Gambar 7 Tatalaksana kasus DBD derajat I dengan peningkatan Hct ≥ 20% 3


Gambar 8 Tatalaksana kasus DBD derajat III dan IV
Berdasarkan panduan WHO 2009, pasien dengan infeksi dengue
dikelompokkan ke dalam 3 kelompok yaitu Grup A, B, dan C. Pasien yang termasuk
Grup A dapat menjalani rawat jalan. Sedangkan pasien yang termasuk Grup B atau C
harus menjalani perawatan di rumah sakit. Sampai saat ini belum tersedia terapi
antiviral untuk infeksi dengue. Prinsip terapi bersifat simptomatis dan suportif.5
Grup A
Yang termasuk Grup A adalah pasien yang tanpa disertai warning signs dan
mampu mempertahankan asupan oral cairan yang adekuat dan memproduksi urine
minimal sekali dalam 6 jam. Sebelum diputuskan rawat jalan, pemeriksaan darah
lengkap harus dilakukan. Pasien dengan hematokrit yang stabil dapat dipulangkan.
Terapi di rumah untuk pasien Grup A meliputi edukasi mengenai istirahat atau tirah
baring dan asupan cairan oral yang cukup, serta pemberian parasetamol saat demam.
Pasien beserta keluarganya harus diberikan KIE tentang warning signs secara jelas
dan diberikan instruksi agar secepatnya kembali ke rumah sakit jika timbul warning
signs selama perawatan di rumah.5
Grup B
Yang termasuk Grup B meliputi pasien dengan warning signs dan pasien dengan
kondisi penyerta khusus (co-existing conditions). Pasien dengan kondisi penyerta
khusus seperti kehamilan, bayi, usia tua, diabetes mellitus, gagal ginjal atau dengan
indikasi sosial seperti tempat tinggal yang jauh dari RS atau tinggal sendiri harus
dirawat di rumah sakit. Jika pasien tidak mampu mentoleransi asupan cairan secara
oral dalam jumlah yang cukup, terapi cairan intravena dapat dimulai dengan
memberikan larutan NaCl 0,9% atau Ringer’s Lactate dengan kecepatan tetes
maintenance. Monitoring meliputi pola suhu, balans cairan (cairan masuk dan cairan
keluar), produksi urine, dan warning signs.
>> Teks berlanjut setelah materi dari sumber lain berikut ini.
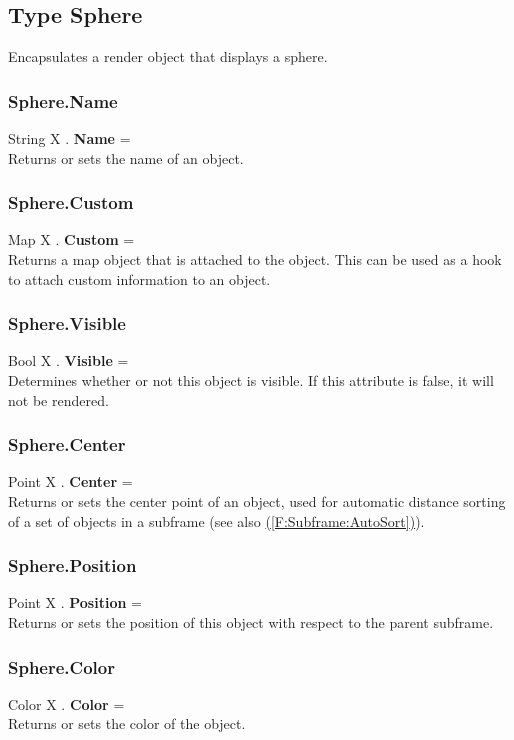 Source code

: \documentclass[10pt]{book}
\newcommand{\linkitem}[1]{\hyperref[#1]{\nameref{#1} (\ref{#1})}}
\begin{document}
\subsection{Type Sphere \label{T:Sphere}}
Encapsulates a render object that displays a sphere.

\subsubsection{Sphere.Name \label{F:Sphere:Name}}
String X . \textbf{Name} = \\
Returns or sets the name of an object.

\subsubsection{Sphere.Custom \label{F:Sphere:Custom}}
Map X . \textbf{Custom} = \\
Returns a map object that is attached to the object. This can be used as a hook to attach custom information to an object.


\subsubsection{Sphere.Visible \label{F:Sphere:Visible}}
Bool X . \textbf{Visible} = \\
Determines whether or not this object is visible. If this attribute is false, it will not be rendered.

\subsubsection{Sphere.Center \label{F:Sphere:Center}}
Point X . \textbf{Center} = \\
Returns or sets the center point of an object, used for automatic distance sorting of a set of objects in a subframe (see also \linkitem{F:Subframe:AutoSort}).

\subsubsection{Sphere.Position \label{F:Sphere:Position}}
Point X . \textbf{Position} = \\
Returns or sets the position of this object with respect to the parent subframe.

\subsubsection{Sphere.Color \label{F:Sphere:Color}}
Color X . \textbf{Color} = \\
Returns or sets the color of the object.
\end{document}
Tatalaksana pasien infeksi dengue dengan
warning signs adalah sebagai berikut:5
 Mulai dengan pemberian larutan isotonik (NS atau RL) 5-7 ml/kg/jam selama
1-2 jam, kemudian kurangi kecepatan tetes menjadi 3-5 ml/kg/jam selama 2-4
jam, dan kemudian kurangi lagi menjadi 2-3 ml/kg/jam sesuai respons klinis.
 Nilai kembali status klinis dan evaluasi nilai hematokrit. Jika hematokrit stabil
atau hanya meningkat sedikit, lanjutkan terapi cairan dengan kecepatan 2-3
ml/kg/jam selama 2-4 jam.
 Jika terjadi perburukan tanda vital dan peningkatan cepat nilai HCT,
tingkatkan kecepatan tetes menjdai 5-10 ml/kg/jam selama 1-2 jam
 Nilai kembali status klinis, evaluasi nilai hematokrit dan evaluasi kecepatan
tetes infuse. Kurangi kecepatan tetes secara gradual ketika mendekati akhir
fase kritis yang diindikasikan oleh adanya produksi urine dan asupan cairan
yang adekuat dan nilai hematokrit di bawah nilai baseline.
 Monitor tanda vital dan perfusi perifer (setiap 1-4 jam sampai pasien melewati
fase kritis), produksi urine, hematokrit (sebelum dan sesudah terapi pengganti
cairan, kemudian setiap 6-12 jam), gula darah, dan fungsi organ lainnya
(profil ginjal, hati, dan fungsi koagulasi sesuai indikasi).

Grup C
Yang termasuk Grup C adalah pasien dengan kebocoran plasma (plasma
leakage) berat yang menimbulkan syok dan/atau akumulasi cairan abnormal dengan
distres nafas, perdarahan berat, atau gangguan fungsi organ berat. Terapi terbagi
menjadi terapi syok terkompensasi (compensated shock) dan terapi syok hipotensif
(hypotensive shock).5
Terapi cairan pada pasien dengan syok terkompensasi meliputi:5
 Mulai resusitasi dengan larutan kristaloid isotonik 5-10 ml/kg/jam selama 1
jam. Nilai kembali kondisi pasien, jika terdapat perbaikan, turunkan kecepatan
tetes secara gradual menjadi 5-7 ml/kg/jam selama 1-2 jam, kemudian 3-5
ml/kg/jam selama 2-4 jam, kemudian 2-3 ml/kg/jam selama 2-4 jam dan
selanjutnya sesuai status hemodinamik pasien. Terapi cairan intravena
dipertahankan selama 24-48 jam.
 Jika pasien masih tidak stabil, cek nilai hematokrit setelah bolus cairan
pertama. Jika nilai hematorit meningkat atau masih tinggi (>50%), ulangi
bolus cairan kedua atau larutan kristaloid 10-20 ml/kg/jam selama 1 jam.Jika
membaik dengan bolus kedua, kurangi kecepatan tetes menjadi 7-10
ml/kg/jam selama 1-2 jam dan lanjutkan pengurangan kecepatan tetes secara
gradual seperti dijelaskan pada poin sebelumnya.
 Jika nilai hematokrit menurun, hal ini mengindikasikan adanya perdarahan
dan memerlukan transfusi darah (PRC atau whole blood).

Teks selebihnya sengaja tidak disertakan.